Items listed in a dataset
((
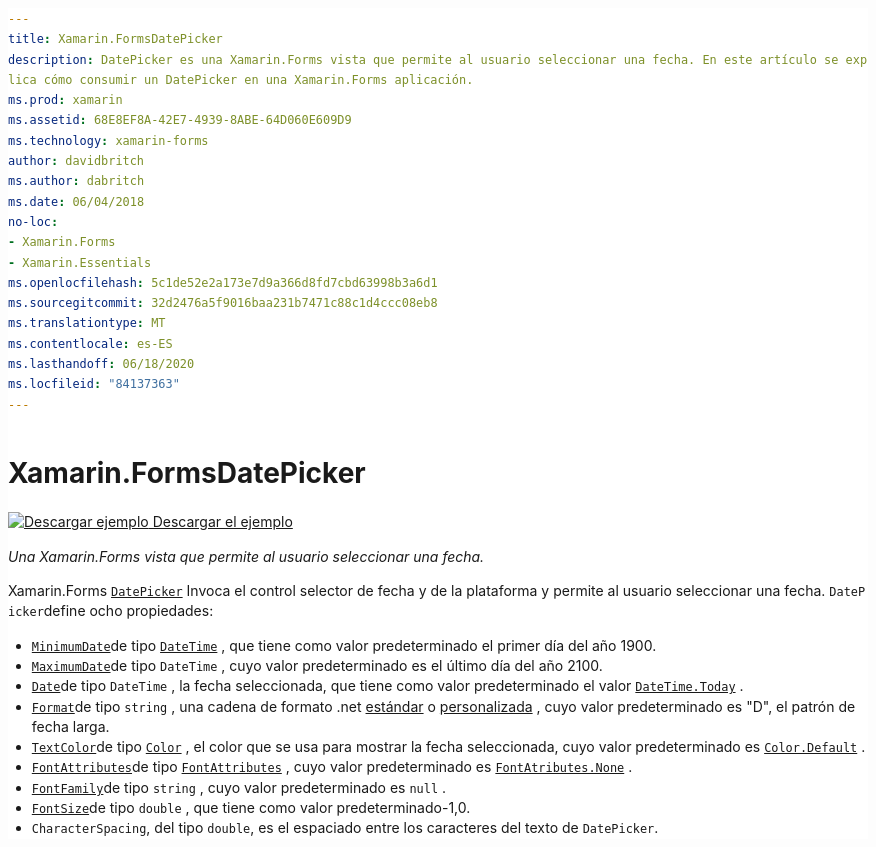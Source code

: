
 ```yaml
---
title: Xamarin.FormsDatePicker
description: DatePicker es una Xamarin.Forms vista que permite al usuario seleccionar una fecha. En este artículo se explica cómo consumir un DatePicker en una Xamarin.Forms aplicación.
ms.prod: xamarin
ms.assetid: 68E8EF8A-42E7-4939-8ABE-64D060E609D9
ms.technology: xamarin-forms
author: davidbritch
ms.author: dabritch
ms.date: 06/04/2018
no-loc:
- Xamarin.Forms
- Xamarin.Essentials
ms.openlocfilehash: 5c1de52e2a173e7d9a366d8fd7cbd63998b3a6d1
ms.sourcegitcommit: 32d2476a5f9016baa231b7471c88c1d4ccc08eb8
ms.translationtype: MT
ms.contentlocale: es-ES
ms.lasthandoff: 06/18/2020
ms.locfileid: "84137363"
---
```

# <a name="xamarinforms-datepicker"></a>Xamarin.FormsDatePicker

[![Descargar ejemplo](~/media/shared/download.png) Descargar el ejemplo](https://docs.microsoft.com/samples/xamarin/xamarin-forms-samples/userinterface-datepicker)

_Una Xamarin.Forms vista que permite al usuario seleccionar una fecha._

Xamarin.Forms [`DatePicker`](xref:Xamarin.Forms.DatePicker) Invoca el control selector de fecha y de la plataforma y permite al usuario seleccionar una fecha. `DatePicker`define ocho propiedades:

- [`MinimumDate`](xref:Xamarin.Forms.DatePicker.MinimumDate)de tipo [`DateTime`](xref:System.DateTime) , que tiene como valor predeterminado el primer día del año 1900.
- [`MaximumDate`](xref:Xamarin.Forms.DatePicker.MaximumDate)de tipo `DateTime` , cuyo valor predeterminado es el último día del año 2100.
- [`Date`](xref:Xamarin.Forms.DatePicker.Date)de tipo `DateTime` , la fecha seleccionada, que tiene como valor predeterminado el valor [`DateTime.Today`](xref:System.DateTime.Today) .
- [`Format`](xref:Xamarin.Forms.DatePicker.Format)de tipo `string` , una cadena de formato .net [estándar](/dotnet/standard/base-types/standard-date-and-time-format-strings/) o [personalizada](/dotnet/standard/base-types/custom-date-and-time-format-strings/) , cuyo valor predeterminado es "D", el patrón de fecha larga.
- [`TextColor`](xref:Xamarin.Forms.DatePicker.TextColor)de tipo [`Color`](xref:Xamarin.Forms.Color) , el color que se usa para mostrar la fecha seleccionada, cuyo valor predeterminado es [`Color.Default`](xref:Xamarin.Forms.Color.Default) .
- [`FontAttributes`](xref:Xamarin.Forms.DatePicker.FontAttributes)de tipo [`FontAttributes`](xref:Xamarin.Forms.FontAttributes) , cuyo valor predeterminado es [`FontAtributes.None`](xref:Xamarin.Forms.FontAttributes.None) .
- [`FontFamily`](xref:Xamarin.Forms.DatePicker.FontFamily)de tipo `string` , cuyo valor predeterminado es `null` .
- [`FontSize`](xref:Xamarin.Forms.DatePicker.FontSize)de tipo `double` , que tiene como valor predeterminado-1,0.
- `CharacterSpacing`, del tipo `double`, es el espaciado entre los caracteres del texto de `DatePicker`.
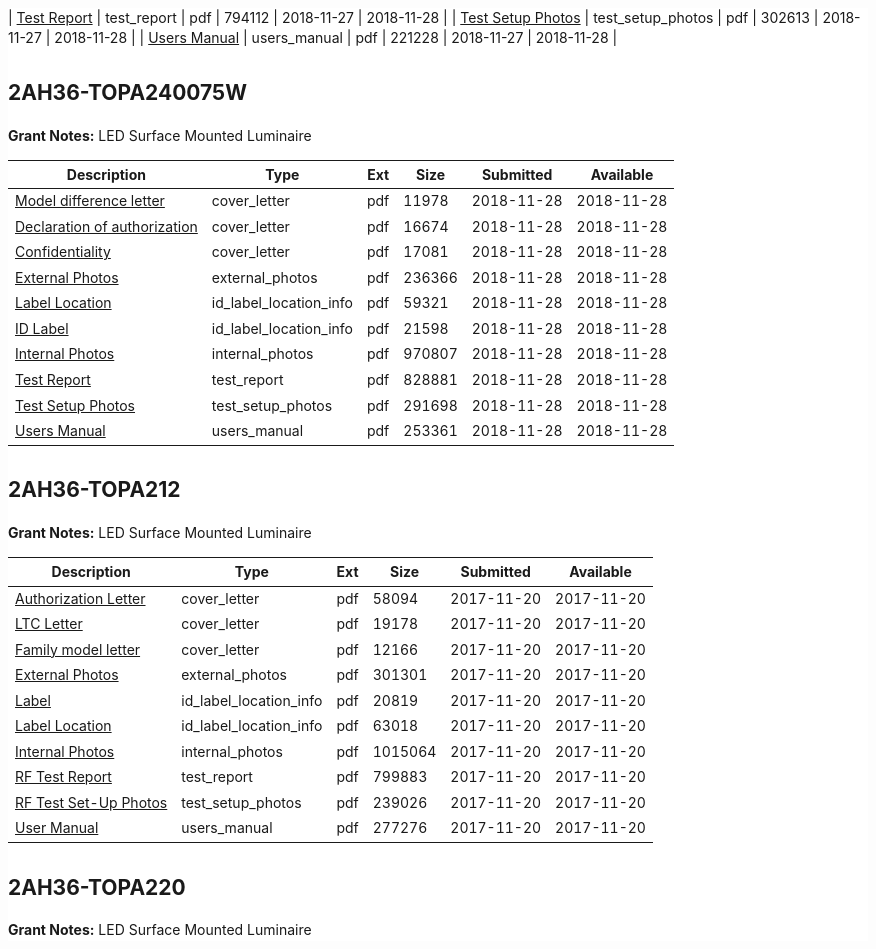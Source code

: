 | [Test Report](2AH36-TOPA22440W/9beee980743bab438c43edfd6ea54b75/4084900.pdf) | test_report | pdf | 794112 | 2018-11-27 | 2018-11-28 |
| [Test Setup Photos](2AH36-TOPA22440W/9beee980743bab438c43edfd6ea54b75/4084894.pdf) | test_setup_photos | pdf | 302613 | 2018-11-27 | 2018-11-28 |
| [Users Manual](2AH36-TOPA22440W/9beee980743bab438c43edfd6ea54b75/4084895.pdf) | users_manual | pdf | 221228 | 2018-11-27 | 2018-11-28 |
## 2AH36-TOPA240075W
**Grant Notes:** LED Surface Mounted Luminaire

| Description | Type | Ext | Size | Submitted | Available |
| ----------- | ---- | --- | ---- | --------- | --------- |
| [Model difference letter](2AH36-TOPA240075W/1679bebb2b96647979fd54822c6342a4/4086601.pdf) | cover_letter | pdf | 11978 | 2018-11-28 | 2018-11-28 |
| [Declaration of authorization](2AH36-TOPA240075W/1679bebb2b96647979fd54822c6342a4/4086602.pdf) | cover_letter | pdf | 16674 | 2018-11-28 | 2018-11-28 |
| [Confidentiality](2AH36-TOPA240075W/1679bebb2b96647979fd54822c6342a4/4086603.pdf) | cover_letter | pdf | 17081 | 2018-11-28 | 2018-11-28 |
| [External Photos](2AH36-TOPA240075W/1679bebb2b96647979fd54822c6342a4/4086595.pdf) | external_photos | pdf | 236366 | 2018-11-28 | 2018-11-28 |
| [Label Location](2AH36-TOPA240075W/1679bebb2b96647979fd54822c6342a4/3645077.pdf) | id_label_location_info | pdf | 59321 | 2018-11-28 | 2018-11-28 |
| [ID Label](2AH36-TOPA240075W/1679bebb2b96647979fd54822c6342a4/4086598.pdf) | id_label_location_info | pdf | 21598 | 2018-11-28 | 2018-11-28 |
| [Internal Photos](2AH36-TOPA240075W/1679bebb2b96647979fd54822c6342a4/4086596.pdf) | internal_photos | pdf | 970807 | 2018-11-28 | 2018-11-28 |
| [Test Report](2AH36-TOPA240075W/1679bebb2b96647979fd54822c6342a4/4086604.pdf) | test_report | pdf | 828881 | 2018-11-28 | 2018-11-28 |
| [Test Setup Photos](2AH36-TOPA240075W/1679bebb2b96647979fd54822c6342a4/4086599.pdf) | test_setup_photos | pdf | 291698 | 2018-11-28 | 2018-11-28 |
| [Users Manual](2AH36-TOPA240075W/1679bebb2b96647979fd54822c6342a4/4086600.pdf) | users_manual | pdf | 253361 | 2018-11-28 | 2018-11-28 |
## 2AH36-TOPA212
**Grant Notes:** LED Surface Mounted Luminaire

| Description | Type | Ext | Size | Submitted | Available |
| ----------- | ---- | --- | ---- | --------- | --------- |
| [Authorization Letter](2AH36-TOPA212/87f024e7fcee3cfa80209d0e90b64045/3645044.pdf) | cover_letter | pdf | 58094 | 2017-11-20 | 2017-11-20 |
| [LTC Letter](2AH36-TOPA212/87f024e7fcee3cfa80209d0e90b64045/3645046.pdf) | cover_letter | pdf | 19178 | 2017-11-20 | 2017-11-20 |
| [Family model letter](2AH36-TOPA212/87f024e7fcee3cfa80209d0e90b64045/3645049.pdf) | cover_letter | pdf | 12166 | 2017-11-20 | 2017-11-20 |
| [External Photos](2AH36-TOPA212/87f024e7fcee3cfa80209d0e90b64045/3645050.pdf) | external_photos | pdf | 301301 | 2017-11-20 | 2017-11-20 |
| [Label](2AH36-TOPA212/87f024e7fcee3cfa80209d0e90b64045/3645051.pdf) | id_label_location_info | pdf | 20819 | 2017-11-20 | 2017-11-20 |
| [Label Location](2AH36-TOPA212/87f024e7fcee3cfa80209d0e90b64045/3645053.pdf) | id_label_location_info | pdf | 63018 | 2017-11-20 | 2017-11-20 |
| [Internal Photos](2AH36-TOPA212/87f024e7fcee3cfa80209d0e90b64045/3645054.pdf) | internal_photos | pdf | 1015064 | 2017-11-20 | 2017-11-20 |
| [RF Test Report](2AH36-TOPA212/87f024e7fcee3cfa80209d0e90b64045/3645059.pdf) | test_report | pdf | 799883 | 2017-11-20 | 2017-11-20 |
| [RF Test Set-Up Photos](2AH36-TOPA212/87f024e7fcee3cfa80209d0e90b64045/3645062.pdf) | test_setup_photos | pdf | 239026 | 2017-11-20 | 2017-11-20 |
| [User Manual](2AH36-TOPA212/87f024e7fcee3cfa80209d0e90b64045/3645063.pdf) | users_manual | pdf | 277276 | 2017-11-20 | 2017-11-20 |
## 2AH36-TOPA220
**Grant Notes:** LED Surface Mounted Luminaire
))
Begin with the line that contains "301301 | 2017-11-20 | 2017-11-20 |" and set down each line exactly until the records above end, including the final line.

== Exercise response ==
| [External Photos](2AH36-TOPA212/87f024e7fcee3cfa80209d0e90b64045/3645050.pdf) | external_photos | pdf | 301301 | 2017-11-20 | 2017-11-20 |
| [Label](2AH36-TOPA212/87f024e7fcee3cfa80209d0e90b64045/3645051.pdf) | id_label_location_info | pdf | 20819 | 2017-11-20 | 2017-11-20 |
| [Label Location](2AH36-TOPA212/87f024e7fcee3cfa80209d0e90b64045/3645053.pdf) | id_label_location_info | pdf | 63018 | 2017-11-20 | 2017-11-20 |
| [Internal Photos](2AH36-TOPA212/87f024e7fcee3cfa80209d0e90b64045/3645054.pdf) | internal_photos | pdf | 1015064 | 2017-11-20 | 2017-11-20 |
| [RF Test Report](2AH36-TOPA212/87f024e7fcee3cfa80209d0e90b64045/3645059.pdf) | test_report | pdf | 799883 | 2017-11-20 | 2017-11-20 |
| [RF Test Set-Up Photos](2AH36-TOPA212/87f024e7fcee3cfa80209d0e90b64045/3645062.pdf) | test_setup_photos | pdf | 239026 | 2017-11-20 | 2017-11-20 |
| [User Manual](2AH36-TOPA212/87f024e7fcee3cfa80209d0e90b64045/3645063.pdf) | users_manual | pdf | 277276 | 2017-11-20 | 2017-11-20 |
## 2AH36-TOPA220
**Grant Notes:** LED Surface Mounted Luminaire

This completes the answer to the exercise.